La condizione di partenza dei preadolescenti raccontati è sempre più di gran svantaggio: per esempio non solo permane, ma aumenta la sua presenza il topos dell’orfano: ce ne sono quasi più oggi, nei libri, che in Dickens. Quello che era uno specchio oggettivo della società è oggi un dato metaforico, oltre a rimanere un espediente narrativo per liberare i ragazzi, e farli crescere in santa pace.
E anzi, oggi l’orfanezza è doppia: una presenza tipica nei libri per ragazzi è diventata quella del trasloco, che porta ad uno sradicamento e ad una solitudine obbligati, e apre le possibilità ad una nuova nascita.

 

C’è poi da dire che l’orfanezza non riguarda solo l’assenza dei genitori, ma anche della società e della comunità stretta, che fa al massimo da carta da parati: e quando la società c’è, è quella totale e asfissiante delle distopie, fenomeno esclusivo degli anni Dieci.
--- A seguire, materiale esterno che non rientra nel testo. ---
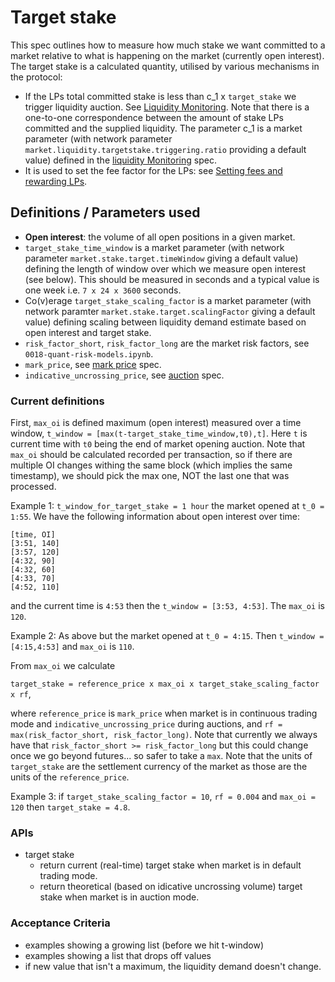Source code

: # Target stake

This spec outlines how to measure how much stake we want committed to a market relative to what is happening on the market (currently open interest).
The target stake is a calculated quantity, utilised by various mechanisms in the protocol:

- If the LPs total committed stake is less than c_1 x `target_stake` we trigger liquidity auction. See [Liquidity Monitoring](./0035-liquidity-monitoring.md). Note that there is a one-to-one correspondence between the amount of stake LPs committed and the supplied liquidity. 
The parameter c_1 is a market parameter (with network parameter `market.liquidity.targetstake.triggering.ratio` providing a default value) defined in the [liquidity Monitoring](./0035-liquidity-monitoring.md) spec.
- It is used to set the fee factor for the LPs: see [Setting fees and rewarding LPs](0042-setting-fees-and-rewarding-lps.md).

## Definitions / Parameters used
- **Open interest**: the volume of all open positions in a given market.
- `target_stake_time_window` is a market parameter (with network parameter `market.stake.target.timeWindow` giving a default value) defining the length of window over which we measure open interest (see below). This should be measured in seconds and a typical value is one week i.e. `7 x 24 x 3600` seconds.
- Co(v)erage `target_stake_scaling_factor` is a market parameter (with network paramter `market.stake.target.scalingFactor` giving a default value) defining scaling between liquidity demand estimate based on open interest and target stake.
- `risk_factor_short`, `risk_factor_long` are the market risk factors, see `0018-quant-risk-models.ipynb`. 
- `mark_price`, see [mark price](0009-mark-price.md) spec.
- `indicative_uncrossing_price`, see [auction](0026-auctions.md) spec.


### Current definitions

First, `max_oi` is defined  maximum (open interest) measured over a time window, 
`t_window = [max(t-target_stake_time_window,t0),t]`. Here `t` is current time with `t0` being the end of market opening auction. Note that `max_oi` should be calculated recorded per transaction, so if there are multiple OI changes withing the same block (which implies the same timestamp), we should pick the max one, NOT the last one that was processed.

Example 1:
`t_window_for_target_stake = 1 hour`
the market opened at `t_0 = 1:55`. 
We have the following information about open interest over time:
```
[time, OI]
[3:51, 140]
[3:57, 120]
[4:32, 90]
[4:32, 60]
[4:33, 70]
[4:52, 110]
```
and the current time is `4:53`
then the `t_window = [3:53, 4:53]`. The `max_oi` is `120`.

Example 2: As above but the market opened at `t_0 = 4:15`. Then `t_window = [4:15,4:53]` and `max_oi` is `110`. 

From `max_oi` we calculate 

`target_stake = reference_price x max_oi x target_stake_scaling_factor x rf`,

where `reference_price` is `mark_price` when market is in continuous trading mode and `indicative_uncrossing_price` during auctions, and `rf = max(risk_factor_short, risk_factor_long)`. Note that currently we always have that `risk_factor_short >= risk_factor_long` but this could change once we go beyond futures... so safer to take a `max`.
Note that the units of `target_stake` are the settlement currency of the market as those are the units of the `reference_price`.

Example 3: if `target_stake_scaling_factor = 10`, `rf = 0.004` and `max_oi = 120` then `target_stake = 4.8`.

### APIs
* target stake
  * return current (real-time) target stake when market is in default trading mode.
  * return theoretical (based on idicative uncrossing volume) target stake when market is in auction mode.

### Acceptance Criteria
* examples showing a growing list (before we hit t-window)
* examples showing a list that drops off values
* if new value that isn't a maximum, the liquidity demand doesn't change.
Lì il controllo è assoluto anche sulla pubertà, con l’ossessione per il rito iniziatico inteso come cerimonia sociale, che è viceversa scomparso nella realtà e in qualsiasi altra narrazione.
Dal precursore The Giver (tetralogia di Lois Lowry,) alle punte emerse dell’iceberg Hunger games e Divergent, tutto il genere regola l’ingresso del preadolescente nella comunità con momenti pubblici in cui sono gli adulti ad attribuire agli iniziandi un ruolo, senza che loro debbano fare, pensare, scegliere niente. Ma in questa fantascienza tutto è algido, mentale, non c’è corpo. Fatto salvo certo fantastico, che trova vie metaforiche decisamente interessanti per raccontare la trasformazione fisica, il corpo è un tabù.

Il tabù del corpo

Un esempio recente del nostro terrore: Hotel Grande A (Sjoerd Kuyper, 2017) è un fresco romanzo olandese giustamente molto premiato, una straripante commedia degli equivoci in cui quattro ragazzini devono gestire da soli un grande albergo isolato. Ha creato non solo divisioni, ma anche esplicite richieste di censura in tante scuole medie da parte di genitori preoccupati, se non turbati, per una scena in cui il protagonista accetta di travestirsi da ragazza per partecipare ad un concorso di bellezza, si nasconde il pisello con lo scotch, si mette tette finte.
È tra l’altro uno dei rari casi, tra quelli che toccano direttamente le trasformazioni della pubertà, di romanzo ambientato nella contemporaneità. Stranamente infatti, in epoca di presente e presente narrativo obbligato, in cui la voce del narratore deve essere una sorta di telefonata al lettore, quasi tutte le opere che sanno parlare della metamorfosi di un corpo, di un pensiero e di un agire sociale, sono calate in un’epoca passata, e con alcune costanti, probabilmente per il loro portato simbolico di passaggio.

Passati e passaggi

Sono sempre momenti di profondo cambiamento storico, reale o metaforico, per esempio nella narrativa americana gli anni della Grande Depressione o i primi anni Sessanta, per quella inglese l’ambiguità vittoriana, o i bombardamenti della Seconda Guerra. I primi anni Trenta, che sanno di fine di un mondo, col crollo delle certezze degli adulti e la povertà diffusa che spinge forzatamente all’avventura, sono scenario ideale per le storie di passaggio, basate sullo svelamento del lato oscuro della società: dal classico Il buio oltre la siepe ai tanti romanzi di Joe Lansdale che da lì pescano a piene mani (anche quando li ambienta negli anni Cinquanta), dagli orfani viaggiatori di Paper Moon (J. D. Brown; film di P. Bogdanovich) a quelli di piccole perle di oggi come L’indimenticabile estate di Abilene Tucker (C. Vanderpool) o Il ragazzo con il futuro nella valigia (C.P. Curtis), la Grande Depressione sembra terreno davvero fertile per segnare il passo della pubertà, con protagonisti immancabilmente preadolescenti.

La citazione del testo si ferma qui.